Personal information
- Born: August 4, 1978 (age 47) Pittsburg, California, U.S.
- Listed height: 6 ft 0 in (1.83 m)
- Listed weight: 207 lb (94 kg)

Career information
- College: Boise State
- NFL draft: 2001: 7th round, 212th overall pick

Career history
- Kansas City Chiefs (2001–2004); Seattle Seahawks (2006)*;
- * Offseason or practice squad member only

Career NFL statistics
- Tackles: 171
- Interceptions: 2
- Touchdowns: 1
- Stats at Pro Football Reference

= Shaunard Harts =

American football player (born 1978)

Shaunard Trudell Harts (born August 4, 1978) is an American former professional football player who was a safety for the Kansas City Chiefs of the National Football League (NFL) from 2001 to 2004. He played college football for the Boise State Broncos.

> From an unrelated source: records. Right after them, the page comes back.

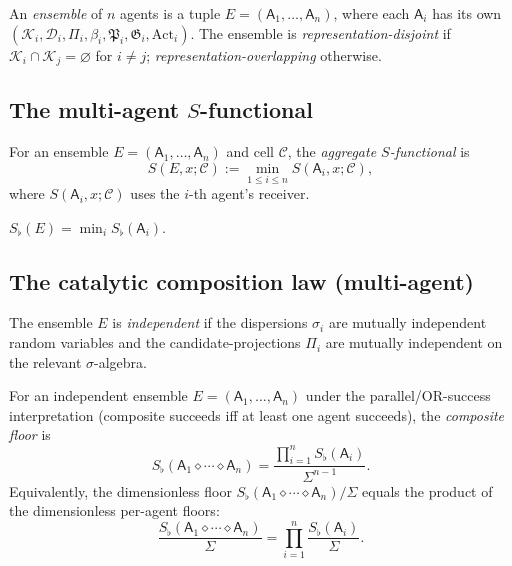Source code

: \documentclass[11pt,a4paper]{article}
\newcommand{\K}{\mathcal{K}}
\newcommand{\D}{\mathcal{D}}
\newcommand{\Cell}{\mathcal{C}}
\newcommand{\Method}{\mathfrak{P}}
\newcommand{\Goal}{\mathfrak{G}}
\newcommand{\agent}{\mathsf{A}}
\newcommand{\Sfloor}{S_{\flat}}
\newcommand{\Action}{\mathrm{Act}}
\newcommand{\Compose}{\diamond}
\begin{document}
\begin{definition}\label{def:ensemble}
An \emph{ensemble} of $n$ agents is a tuple
$E=(\agent_1,\dots,\agent_n)$, where each $\agent_i$ has its own
$(\K_i,\D_i,\Pi_i,\beta_i,\Method_i,\Goal_i,\Action_i)$. The ensemble
is \emph{representation-disjoint} if $\K_i\cap\K_j=\varnothing$ for
$i\ne j$; \emph{representation-overlapping} otherwise.
\end{definition}

\subsection{The multi-agent $S$-functional}

\begin{definition}\label{def:multi-S}
For an ensemble $E=(\agent_1,\dots,\agent_n)$ and cell $\Cell$, the
\emph{aggregate $S$-functional} is
\[
S(E,x;\Cell):=\min_{1\le i\le n}S(\agent_i,x;\Cell),
\]
where $S(\agent_i,x;\Cell)$ uses the $i$-th agent's receiver.
\end{definition}

\begin{proposition}\label{prop:agg-floor}
$\Sfloor(E)=\min_i\Sfloor(\agent_i)$.
\end{proposition}

\subsection{The catalytic composition law (multi-agent)}

\begin{definition}\label{def:indep}
The ensemble $E$ is \emph{independent} if the dispersions
$\sigma_i$ are mutually independent random variables and the
candidate-projections $\Pi_i$ are mutually independent on the relevant
$\sigma$-algebra.
\end{definition}

\begin{theorem}\label{thm:multi-cat}
For an independent ensemble $E=(\agent_1,\dots,\agent_n)$ under the
parallel/OR-success interpretation (composite succeeds iff at least
one agent succeeds), the \emph{composite floor} is
\[
\Sfloor(\agent_1\Compose\cdots\Compose\agent_n)
=\frac{\prod_{i=1}^n\Sfloor(\agent_i)}{\Sigma^{n-1}}.
\]
Equivalently, the dimensionless floor
$\Sfloor(\agent_1\Compose\cdots\Compose\agent_n)/\Sigma$ equals the
product of the dimensionless per-agent floors:
\[
\frac{\Sfloor(\agent_1\Compose\cdots\Compose\agent_n)}{\Sigma}
=\prod_{i=1}^n\frac{\Sfloor(\agent_i)}{\Sigma}.
\]
\end{theorem}
\end{document}

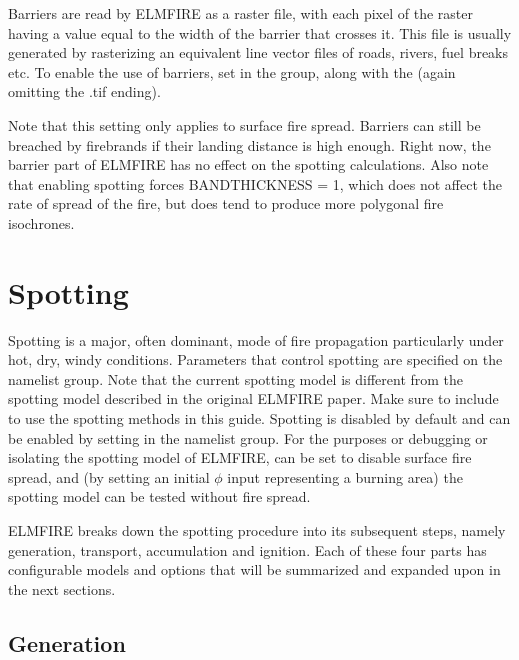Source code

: Barriers are read by ELMFIRE as a raster file, with each pixel of the raster having a value equal to the width of the barrier that crosses it. This file is usually generated by rasterizing an equivalent line vector files of roads, rivers, fuel breaks etc. To enable the use of barriers, set  in the  group, along with the  (again omitting the .tif ending). 

Note that this setting only applies to surface fire spread. Barriers can still be breached by firebrands if their landing distance is high enough. Right now, the barrier part of ELMFIRE has no effect on the spotting calculations. Also note that enabling spotting forces BANDTHICKNESS = 1, which does not affect the rate of spread of the fire, but does tend to produce more polygonal fire isochrones. 

\section{Spotting}
\label{spotting}

Spotting is a major, often dominant, mode of fire propagation particularly under hot, dry, windy conditions. Parameters that control spotting are specified on the  namelist group. Note that the current spotting model is different from the spotting model described in the original ELMFIRE paper. Make sure to include  to use the spotting methods in this guide. Spotting is disabled by default and can be enabled by setting  in the  namelist group. For the purposes or debugging or isolating the spotting model of ELMFIRE,  can be set to disable surface fire spread, and (by setting an initial $\phi$ input representing a burning area) the spotting model can be tested without fire spread.

ELMFIRE breaks down the spotting procedure into its subsequent steps, namely generation, transport, accumulation and ignition. Each of these four parts has configurable models and options that will be summarized and expanded upon in the next sections.

\subsection{Generation}
\label{ember_generation}

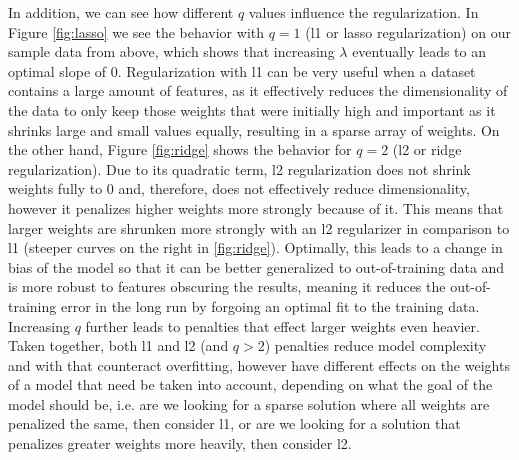 \documentclass[11pt, a4paper]{article}
\begin{document}
In addition, we can see how different $q$ values influence the regularization. In Figure \ref{fig:lasso} we see the behavior with $q=1$ (l1 or lasso regularization) on our sample data from above, which shows that increasing $\lambda$ eventually leads to an optimal slope of $0$. Regularization with l1 can be very useful when a dataset contains a large amount of features, as it effectively reduces the dimensionality of the data to only keep those weights that were initially high and important as it shrinks large and small values equally, resulting in a sparse array of weights. On the other hand, Figure \ref{fig:ridge} shows the behavior for $q=2$ (l2 or ridge regularization). Due to its quadratic term, l2 regularization does not shrink weights fully to $0$ and, therefore, does not effectively reduce dimensionality, however it penalizes higher weights more strongly because of it. This means that larger weights are shrunken more strongly with an l2 regularizer in comparison to l1 (steeper curves on the right in \ref{fig:ridge}). Optimally, this leads to a change in bias of the model so that it can be better generalized to out-of-training data and is more robust to features obscuring the results, meaning it reduces the out-of-training error in the long run by forgoing an optimal fit to the training data. Increasing $q$ further leads to penalties that effect larger weights even heavier. Taken together, both l1 and l2 (and $q>2$) penalties reduce model complexity and with that counteract overfitting, however have different effects on the weights of a model that need be taken into account, depending on what the goal of the model should be, i.e. are we looking for a sparse solution where all weights are penalized the same, then consider l1, or are we looking for a solution that penalizes greater weights more heavily, then consider l2. 
\end{document}
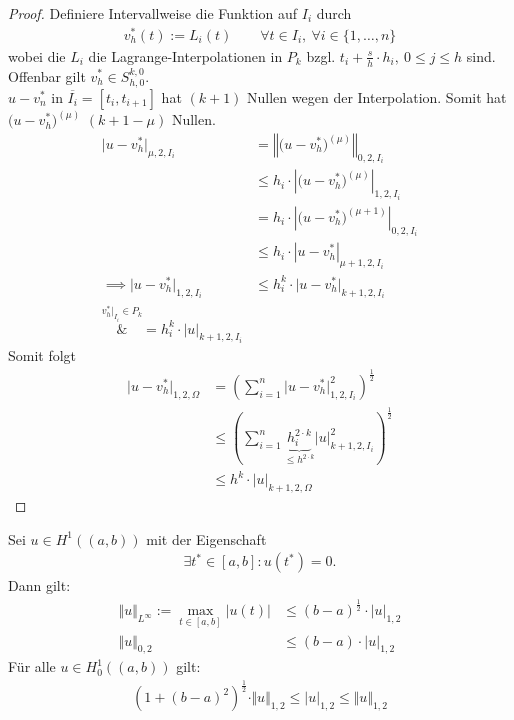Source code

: \begin{proof}
	Definiere Intervallweise die Funktion auf $I_i$ durch
	\begin{align*}
		v_h^\ast(t):=L_i(t)\qquad\forall t\in I_i,~\forall i\in\lbrace1,\ldots,n\rbrace
	\end{align*}
	wobei die $L_i$ die Lagrange-Interpolationen in $P_k$ bzgl. $t_i+\frac{s}{h}\cdot h_i,~0\leq j\leq h$ sind.\\
	Offenbar gilt $v_h^\ast\in S^{k,0}_{h,0}$. \\
	$u-v_n^\ast$ in $\overline{I_i}=[t_i,t_{i+1}]$ hat $(k+1)$ Nullen wegen der Interpolation. Somit hat $\big(u-v_h^\ast)^{(\mu)}$ $(k+1-\mu)$ Nullen.
	\begin{align*}
		\big|u-v_h^\ast\big|_{\mu,2,I_i}
		&=\left\Vert \big(u-v_h^\ast\big)^{(\mu)}\right\Vert_{0,2,I_i}\\
		&\stackrel{}{\leq}
		h_i\cdot\left|\big(u-v_h^\ast\big)^{(\mu)}\right|_{1,2,I_i}\\
		&=h_i\cdot\left|\big(u-v_h^\ast\big)^{(\mu+1)}\right|_{0,2,I_i}\\
		&\leq h_i\cdot\left|u-v_h^\ast\right|_{\mu+1,2,I_i}\\
		\implies
		\big|u-v_h^\ast\big|_{1,2,I_i}
		&\leq h_i^k\cdot\big|u-v_h^\ast\big|_{k+1,2,I_i} \\
		\overset{v_h^\ast|_{I_i}\in P_k}&=
		h_i^k\cdot |u|_{k+1,2,I_i}
	\end{align*} 
	Somit folgt
	\begin{align*}
		\big| u-v_h^\ast\big|_{1,2,\Omega}
		&=\left(\sum\limits_{i=1}^n\big|u-v_h^\ast\big|^2_{1,2,I_i}\right)^{\frac{1}{2}}\\
		&\leq\left(\sum\limits_{i=1}^n \underbrace{h_i^{2\cdot k}}_{\leq h^{2\cdot k}} \big|u\big|^2_{k+1,2,I_i}\right)^{\frac{1}{2}}\\
		&\leq h^k\cdot |u|_{k+1,2,\Omega}
	\end{align*}
\end{proof}

\begin{lemma}\label{lemma4.3}
	Sei $u\in H^1((a,b))$ mit der Eigenschaft
	\begin{align*}
		\exists t^\ast\in[a,b]:u(t^\ast)=0.
	\end{align*}
	Dann gilt:
	\begin{align*}
		\Vert  u\Vert_{L^\infty}:=\max\limits_{t\in [a,b]}\big|u(t)\big|&\leq(b-a)^{\frac{1}{2}}\cdot |u|_{1,2}\\
		\Vert u\Vert_{0,2}&\leq(b-a)\cdot|u|_{1,2}
	\end{align*}
	Für alle $u\in H^1_0((a,b))$ gilt:
	\begin{align*}
		\left(1+(b-a)^2\right)^{\frac{1}{2}}\cdot\Vert u\Vert_{1,2}\leq|u|_{1,2}\leq\Vert u\Vert_{1,2}
	\end{align*}
\end{lemma}

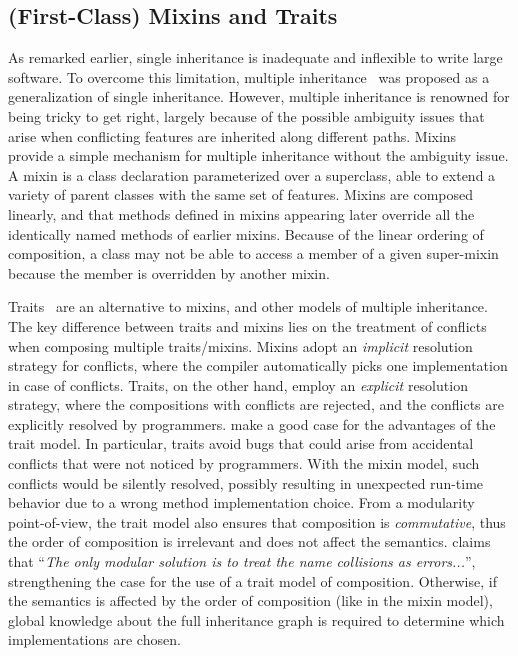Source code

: \subsection{(First-Class) Mixins and Traits}

As remarked earlier, single inheritance is inadequate and inflexible to write
large software. To overcome this limitation, multiple
inheritance~\citep{cardelli1984semantics} was proposed as a generalization of
single inheritance. However, multiple inheritance is renowned for being tricky
to get right, largely because of the possible ambiguity issues that arise when
conflicting features are inherited along different paths.
Mixins~\citep{bracha1990mixin} provide a simple mechanism for multiple
inheritance without the ambiguity issue. A mixin is a class declaration
parameterized over a superclass, able to extend a variety of parent classes with
the same set of features. Mixins are composed linearly, and that methods defined
in mixins appearing later override all the identically named methods of earlier
mixins. Because of the linear ordering of composition, a class may not be able
to access a member of a given super-mixin because the member is overridden by
another mixin.

Traits~\citep{scharli2003traits, Ducasse_2006} are an alternative to mixins, and
other models of multiple inheritance. The key difference between traits and
mixins lies on the treatment of conflicts when composing multiple traits/mixins.
Mixins adopt an \emph{implicit} resolution strategy for conflicts, where the
compiler automatically picks one implementation in case of conflicts. Traits, on
the other hand, employ an \emph{explicit} resolution strategy, where the
compositions with conflicts are rejected, and the conflicts are explicitly
resolved by programmers. \citet{scharli2003traits} make a good case for the
advantages of the trait model. In particular, traits avoid bugs that could arise
from accidental conflicts that were not noticed by programmers. With the mixin
model, such conflicts would be silently resolved, possibly resulting in
unexpected run-time behavior due to a wrong method implementation choice. From a
modularity point-of-view, the trait model also ensures that composition is
\emph{commutative}, thus the order of composition is irrelevant and does not
affect the semantics. \citet{bracha1992programming} claims that ``\emph{The only
  modular solution is to treat the name collisions as errors...}'',
strengthening the case for the use of a trait model of composition. Otherwise,
if the semantics is affected by the order of composition (like in the mixin model), global knowledge about
the full inheritance graph is required to determine which implementations are
chosen.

Born and raised in Pittsburg, California; Shaunard excelled at basketball and football while attending Pittsburg High School. Although he played as a safety at Boise State University and in the NFL, Shaunard starred as a wide receiver in high school. He was selected in the seventh round of the 2001 NFL draft, as was fellow Pittsburg native, Joe Tafoya.